Single by The Barleycorn

from the album Live at the Embankment
- A-side: "The Men Behind the Wire"
- Released: December 1971
- Recorded: 1971
- Genre: Protest, Republican, Rebel Song
- Label: Release Records
- Songwriter: Paddy McGuigan
- Producer: Billy McBurney

= The Men Behind the Wire =

"The Men Behind the Wire" is a song written and composed by Paddy McGuigan of the Barleycorn folk group in the aftermath of Operation Demetrius. The song describes police raids in Northern Ireland by British security forces during the Troubles, and the "men behind the wire" refers to those interned without trial at HM Prison Maze, HM Prison Magilligan and onboard HMS Maidstone.

The song was recorded by the Barleycorn in Belfast (produced by Billy McBurney) and pressed in Dublin by Release Records in December 1971. After its release on 14 December the song shot into the Irish charts, selling far more copies than any other single until then released in Ireland, and remained in the charts for months. It reached No. 1 position in the Irish charts on 22 January 1972, where it remained for three weeks. After a gap of one week it returned to No. 1 for two weeks on 15 February. Royalties from the recording were donated to families of the internees.

The song was subsequently recorded by many singers and bands in Ireland and abroad, including the Wolfe Tones, Liam Clancy and the Flying Column. British singer/songwriter Dido in her song "Let's Do the Things We Normally Do" from the album Safe Trip Home used a few lines from this song. This included the lyrics "Armoured cars and tanks and guns, came to take away our sons. But every man must stand behind, the men behind the wire."

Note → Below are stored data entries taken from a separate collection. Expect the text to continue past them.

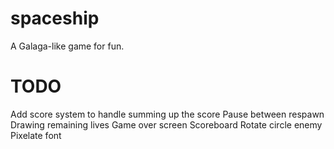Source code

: # spaceship
A Galaga-like game for fun.

# TODO
Add score system to handle summing up the score
Pause between respawn
Drawing remaining lives
Game over screen
Scoreboard
Rotate circle enemy
Pixelate font
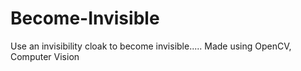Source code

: # Become-Invisible
Use an invisibility cloak to become invisible..... Made using OpenCV, Computer Vision
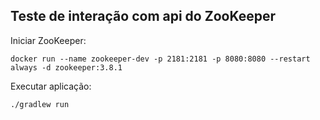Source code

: ## Teste de interação com api do ZooKeeper

Iniciar ZooKeeper:

    docker run --name zookeeper-dev -p 2181:2181 -p 8080:8080 --restart always -d zookeeper:3.8.1

Executar aplicação:

    ./gradlew run

    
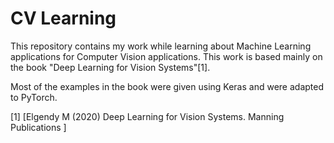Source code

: # CV Learning

This repository contains my work while learning about Machine Learning applications for Computer Vision applications. This work is based mainly on the book "Deep Learning for Vision Systems"[1]. 

Most of the examples in the book were given using Keras and were adapted to PyTorch.



[1] [Elgendy M (2020) Deep Learning for Vision Systems. Manning Publications ]
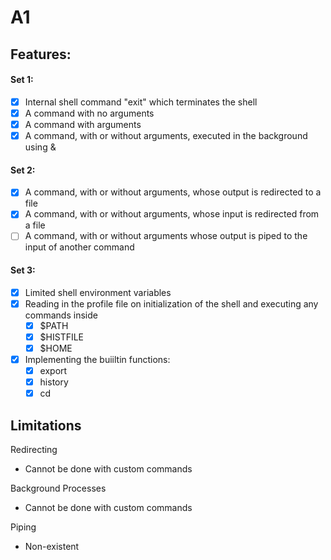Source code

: # A1
## Features:
#### Set 1:
- [x] Internal shell command "exit" which terminates the shell
- [x] A command with no arguments
- [x] A command with arguments
- [x] A command, with or without arguments, executed in the background using &
#### Set 2: 
- [x] A command, with or without arguments, whose output is redirected to a file
- [x] A command, with or without arguments, whose input is redirected from a file
- [ ] A command, with or without arguments whose output is piped to the input of another command
#### Set 3: 
- [x] Limited shell environment variables
- [x] Reading in the profile file on initialization of the shell and executing any commands inside
  - [x] $PATH
  - [x] $HISTFILE
  - [x] $HOME
- [x] Implementing the buiiltin functions:
  - [x] export
  - [x] history
  - [x] cd

## Limitations
Redirecting
- Cannot be done with custom commands

Background Processes
- Cannot be done with custom commands

Piping
- Non-existent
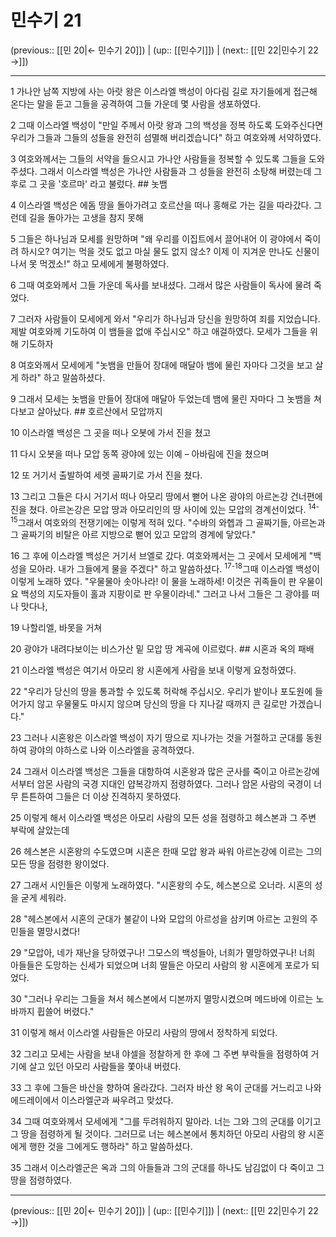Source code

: # 민수기 21

(previous:: [[민 20|← 민수기 20]]) | (up:: [[민수기]]) | (next:: [[민 22|민수기 22 →]])

***




1 
가나안 남쪽 지방에 사는 아랏 왕은 이스라엘 백성이 아다림 길로 자기들에게 접근해 온다는 말을 듣고 그들을 공격하여 그들 가운데 몇 사람을 생포하였다. 



2 
그때 이스라엘 백성이 "만일 주께서 아랏 왕과 그의 백성을 정복 하도록 도와주신다면 우리가 그들과 그들의 성들을 완전히 섬멸해 버리겠습니다" 하고 여호와께 서약하였다. 



3 
여호와께서는 그들의 서약을 들으시고 가나안 사람들을 정복할 수 있도록 그들을 도와주셨다. 그래서 이스라엘 백성은 가나안 사람들과 그 성들을 완전히 소탕해 버렸는데 그 후로 그 곳을 '호르마' 라고 불렀다. ## 놋뱀 



4 
이스라엘 백성은 에돔 땅을 돌아가려고 호르산을 떠나 홍해로 가는 길을 따라갔다. 그런데 길을 돌아가는 고생을 참지 못해 



5 
그들은 하나님과 모세를 원망하며 "왜 우리를 이집트에서 끌어내어 이 광야에서 죽이려 하시오? 여기는 먹을 것도 없고 마실 물도 없지 않소? 이제 이 지겨운 만나도 신물이 나서 못 먹겠소!" 하고 모세에게 불평하였다. 



6 
그때 여호와께서 그들 가운데 독사를 보내셨다. 그래서 많은 사람들이 독사에 물려 죽었다. 



7 
그러자 사람들이 모세에게 와서 "우리가 하나님과 당신을 원망하여 죄를 지었습니다. 제발 여호와께 기도하여 이 뱀들을 없애 주십시오" 하고 애걸하였다. 모세가 그들을 위해 기도하자 



8 
여호와께서 모세에게 "놋뱀을 만들어 장대에 매달아 뱀에 물린 자마다 그것을 보고 살게 하라" 하고 말씀하셨다. 



9 
그래서 모세는 놋뱀을 만들어 장대에 매달아 두었는데 뱀에 물린 자마다 그 놋뱀을 쳐다보고 살아났다. ## 호르산에서 모압까지 



10 
이스라엘 백성은 그 곳을 떠나 오봇에 가서 진을 쳤고 



11 
다시 오봇을 떠나 모압 동쪽 광야에 있는 이예 – 아바림에 진을 쳤으며 



12 
또 거기서 출발하여 세렛 골짜기로 가서 진을 쳤다. 



13 
그리고 그들은 다시 거기서 떠나 아모리 땅에서 뻗어 나온 광야의 아르논강 건너편에 진을 쳤다. 아르논강은 모압 땅과 아모리인의 땅 사이에 있는 모압의 경계선이었다. <sup class="versenum">14-15</sup>그래서 여호와의 전쟁기에는 이렇게 적혀 있다. "수바의 와헵과 그 골짜기들, 아르논과 그 골짜기의 비탈은 아르 지방으로 뻗어 있고 모압의 경계에 닿았다." 



16 
그 후에 이스라엘 백성은 거기서 브엘로 갔다. 여호와께서는 그 곳에서 모세에게 "백성을 모아라. 내가 그들에게 물을 주겠다" 하고 말씀하셨다. <sup class="versenum">17-18</sup>그때 이스라엘 백성이 이렇게 노래하 였다. "우물물아 솟아나라! 이 물을 노래하세! 이것은 귀족들이 판 우물이요 백성의 지도자들이 홀과 지팡이로 판 우물이라네." 그러고 나서 그들은 그 광야를 떠나 맛다나, 



19 
나할리엘, 바못을 거쳐 



20 
광야가 내려다보이는 비스가산 밑 모압 땅 계곡에 이르렀다. ## 시혼과 옥의 패배 



21 
이스라엘 백성은 여기서 아모리 왕 시혼에게 사람을 보내 이렇게 요청하였다. 



22 
"우리가 당신의 땅을 통과할 수 있도록 허락해 주십시오. 우리가 밭이나 포도원에 들어가지 않고 우물물도 마시지 않으며 당신의 땅을 다 지나갈 때까지 큰 길로만 가겠습니다." 



23 
그러나 시혼왕은 이스라엘 백성이 자기 땅으로 지나가는 것을 거절하고 군대를 동원하여 광야의 야하스로 나와 이스라엘을 공격하였다. 



24 
그래서 이스라엘 백성은 그들을 대항하여 시혼왕과 많은 군사를 죽이고 아르논강에서부터 암몬 사람의 국경 지대인 얍복강까지 점령하였다. 그러나 암몬 사람의 국경이 너무 튼튼하여 그들은 더 이상 진격하지 못하였다. 



25 
이렇게 해서 이스라엘 백성은 아모리 사람의 모든 성을 점령하고 헤스본과 그 주변 부락에 살았는데 



26 
헤스본은 시혼왕의 수도였으며 시혼은 한때 모압 왕과 싸워 아르논강에 이르는 그의 모든 땅을 점령한 왕이었다. 



27 
그래서 시인들은 이렇게 노래하였다. "시혼왕의 수도, 헤스본으로 오너라. 시혼의 성을 굳게 세워라. 



28 
"헤스본에서 시혼의 군대가 불같이 나와 모압의 아르성을 삼키며 아르논 고원의 주민들을 멸망시켰다! 



29 
"모압아, 네가 재난을 당하였구나! 그모스의 백성들아, 너희가 멸망하였구나! 너희 아들들은 도망하는 신세가 되었으며 너희 딸들은 아모리 사람의 왕 시혼에게 포로가 되었다. 



30 
"그러나 우리는 그들을 쳐서 헤스본에서 디본까지 멸망시켰으며 메드바에 이르는 노바까지 휩쓸어 버렸다." 



31 
이렇게 해서 이스라엘 사람들은 아모리 사람의 땅에서 정착하게 되었다. 



32 
그리고 모세는 사람을 보내 야셀을 정찰하게 한 후에 그 주변 부락들을 점령하여 거기에 살고 있던 아모리 사람들을 쫓아내 버렸다. 



33 
그 후에 그들은 바산을 향하여 올라갔다. 그러자 바산 왕 옥이 군대를 거느리고 나와 에드레이에서 이스라엘군과 싸우려고 맞섰다. 



34 
그때 여호와께서 모세에게 "그를 두려워하지 말아라. 너는 그와 그의 군대를 이기고 그 땅을 점령하게 될 것이다. 그러므로 너는 헤스본에서 통치하던 아모리 사람의 왕 시혼에게 행한 것을 그에게도 행하라" 하고 말씀하셨다. 



35 
그래서 이스라엘군은 옥과 그의 아들들과 그의 군대를 하나도 남김없이 다 죽이고 그 땅을 점령하였다.

***

(previous:: [[민 20|← 민수기 20]]) | (up:: [[민수기]]) | (next:: [[민 22|민수기 22 →]])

Some Ulster loyalist musicians created their own version of the song, also called "The Men Behind the Wire," using the same tune as the original republican version, however with different lyrics. A version was included on the second UVF Prisoner Aid album in 1975.

==Covers==
- The Barleycorn Live at the Embankment Release DRL 2004 LP (1972)
- The Clancy Brothers Save the Land (1972)
- Ray McAreavy on compilation The Men Behind the Wire (R & O Records, 1972)
- The Wolfe Tones on their fifth album, Let the People Sing (1973)
- Patsy Watchorn on Irish Republican Jail Songs (re-released 2001)
- The Devil's Advocates on Snipers In Derelict Houses (1999, Triage Records)
- Steve Coogan performed a version of the song on the BBC as Irish doppelgänger Martin Brennan from Sligo on episode 4 of the television programme This Time with Alan Partridge.